I honestly don’t think many people would buy the 70.2 version w/ ‘only’ 23k lumens for $350… It’s just too much money for nothing special in particular. There are multiple multi-70.2 emitter lights on the market, from the cheap Haikelite MT9r to Acebeam’s offerings, Imalent monsters, etc. Most of those are in more carriable formats than GT4.
The light is too big and heavy to carry for most people but the enthusiasts, but those that are willing to spend $350 on a light have other options on the market nowadays with better performance if they’re willing to shell out 50-100$ more (R90ts etc)
I would disagree. I think plenty of people would buy it. Yes there are other options, but I think these are enthusiasts that will buy both.
You are missing something. This light does do something very special. It’s thermals are so good it can essentially run on turbo until batteries are depleted. And some people such as myself don’t mind a hefty light such as this.
I really like the thought of a light with this much output, without a noisy fan.
You think it could sustain 23k lumens until the batteries are depleted? If it can do that it could be pretty niche but despite the dense fins I doubt the thermos can do that well. We’ll have to see the final product; but as is vs the price tag I don’t think it’ll generate enough income for Lumentop to consider it a successful company project.
From what I heard it was sustaining during initial testing without any movement which would further cool it. As far as Lumintop production goes, they already have the body that holds 8 18650’s from the original blf gt. I’m not sure if the head is the same diameter or not. But if so, it seems like it wouldn’t be too difficult to swap out the reflectors and what not. I could be completely wrong though.
I will say this. I’ve seen lots of people buy the Acebeam K75 for $350. For that same $350 I’d much rather have this. If they raised the price to $450 and put in 4 SBT-90s I’d buy that in a heartbeat.
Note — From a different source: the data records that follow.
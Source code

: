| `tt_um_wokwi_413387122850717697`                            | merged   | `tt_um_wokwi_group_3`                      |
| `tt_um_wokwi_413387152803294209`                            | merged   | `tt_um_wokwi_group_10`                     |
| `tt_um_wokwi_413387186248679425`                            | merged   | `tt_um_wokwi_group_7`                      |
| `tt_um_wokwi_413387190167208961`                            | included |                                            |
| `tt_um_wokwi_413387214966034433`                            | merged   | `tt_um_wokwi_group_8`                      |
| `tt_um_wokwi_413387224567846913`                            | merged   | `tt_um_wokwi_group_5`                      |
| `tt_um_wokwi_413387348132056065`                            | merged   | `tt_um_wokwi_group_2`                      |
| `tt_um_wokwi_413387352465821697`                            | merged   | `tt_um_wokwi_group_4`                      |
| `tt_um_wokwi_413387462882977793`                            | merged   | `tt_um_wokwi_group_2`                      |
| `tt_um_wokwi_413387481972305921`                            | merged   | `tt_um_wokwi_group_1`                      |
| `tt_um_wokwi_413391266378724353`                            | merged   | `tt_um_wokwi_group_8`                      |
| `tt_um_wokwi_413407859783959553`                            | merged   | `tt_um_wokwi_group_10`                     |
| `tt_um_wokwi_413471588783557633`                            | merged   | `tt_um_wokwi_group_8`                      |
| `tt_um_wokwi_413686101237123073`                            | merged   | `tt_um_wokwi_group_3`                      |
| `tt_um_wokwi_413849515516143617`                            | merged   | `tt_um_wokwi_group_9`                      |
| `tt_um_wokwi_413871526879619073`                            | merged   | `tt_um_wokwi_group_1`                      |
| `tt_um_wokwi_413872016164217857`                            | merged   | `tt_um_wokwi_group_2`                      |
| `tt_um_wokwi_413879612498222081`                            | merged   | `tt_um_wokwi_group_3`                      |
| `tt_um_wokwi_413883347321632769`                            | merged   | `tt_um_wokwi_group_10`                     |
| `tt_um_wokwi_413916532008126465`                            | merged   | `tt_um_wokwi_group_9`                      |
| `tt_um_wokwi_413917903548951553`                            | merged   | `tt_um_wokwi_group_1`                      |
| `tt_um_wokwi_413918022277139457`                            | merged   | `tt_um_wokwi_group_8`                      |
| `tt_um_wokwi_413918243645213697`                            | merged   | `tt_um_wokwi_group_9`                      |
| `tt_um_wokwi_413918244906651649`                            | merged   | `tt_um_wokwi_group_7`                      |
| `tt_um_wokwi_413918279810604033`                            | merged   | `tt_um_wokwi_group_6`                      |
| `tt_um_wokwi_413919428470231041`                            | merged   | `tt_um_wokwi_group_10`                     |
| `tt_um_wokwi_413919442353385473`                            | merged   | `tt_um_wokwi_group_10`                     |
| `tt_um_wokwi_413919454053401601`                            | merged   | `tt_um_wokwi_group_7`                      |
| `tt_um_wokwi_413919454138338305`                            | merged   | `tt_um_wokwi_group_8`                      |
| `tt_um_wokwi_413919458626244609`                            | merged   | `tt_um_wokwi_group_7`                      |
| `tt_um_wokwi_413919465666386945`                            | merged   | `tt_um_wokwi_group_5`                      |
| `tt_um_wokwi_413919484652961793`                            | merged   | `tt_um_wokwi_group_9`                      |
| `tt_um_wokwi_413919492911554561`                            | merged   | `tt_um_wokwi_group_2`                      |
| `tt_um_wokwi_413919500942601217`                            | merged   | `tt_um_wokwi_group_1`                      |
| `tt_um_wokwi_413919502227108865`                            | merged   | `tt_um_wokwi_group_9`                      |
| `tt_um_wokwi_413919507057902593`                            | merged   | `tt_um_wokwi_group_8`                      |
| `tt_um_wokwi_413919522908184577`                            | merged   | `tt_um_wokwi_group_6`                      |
The light itself can handle turbo until the batteries die (which at almost 400W of power, is not long). Although the real issue is the ~90C+ temps it can reach not being something you can touch bare handed.
The turbo mode is direct drive, so the light output (lumens) will decline as the battery discharges and it’s voltage drops. And the batteries won’t last long at full power. But even with those caveats it still has better passive cooling than anything competitive.
At least for me, the main benefit of the improved passive cooling isn’t that it can sustain max power for the few minutes it takes to discharge the batteries, but that it should be able to sustain something in the vicinity for 5K lumens for a few hours at a temperature that won’t burn my hand.
The Acebeam X70 and the big Imalents might be able to equal that, but (not coincidentally) they’re also huge lights. And (unlike the GT4) they use proprietary battery packs which may or may not be replaceable when they eventually fail.
Problem is this light is not gonna win any lumens war, thats not the point either but they must somehow manage it to be able to run at highest longer then a few minutes… then it doesnt matter battery will quickly eat up anyways but if u can do like 5-10min nonstop on highest then that would be very impressive…
so what LT should do it focus most on the thermal stuff this light can handle… the longer on highest before the head will get too hot too touch the better.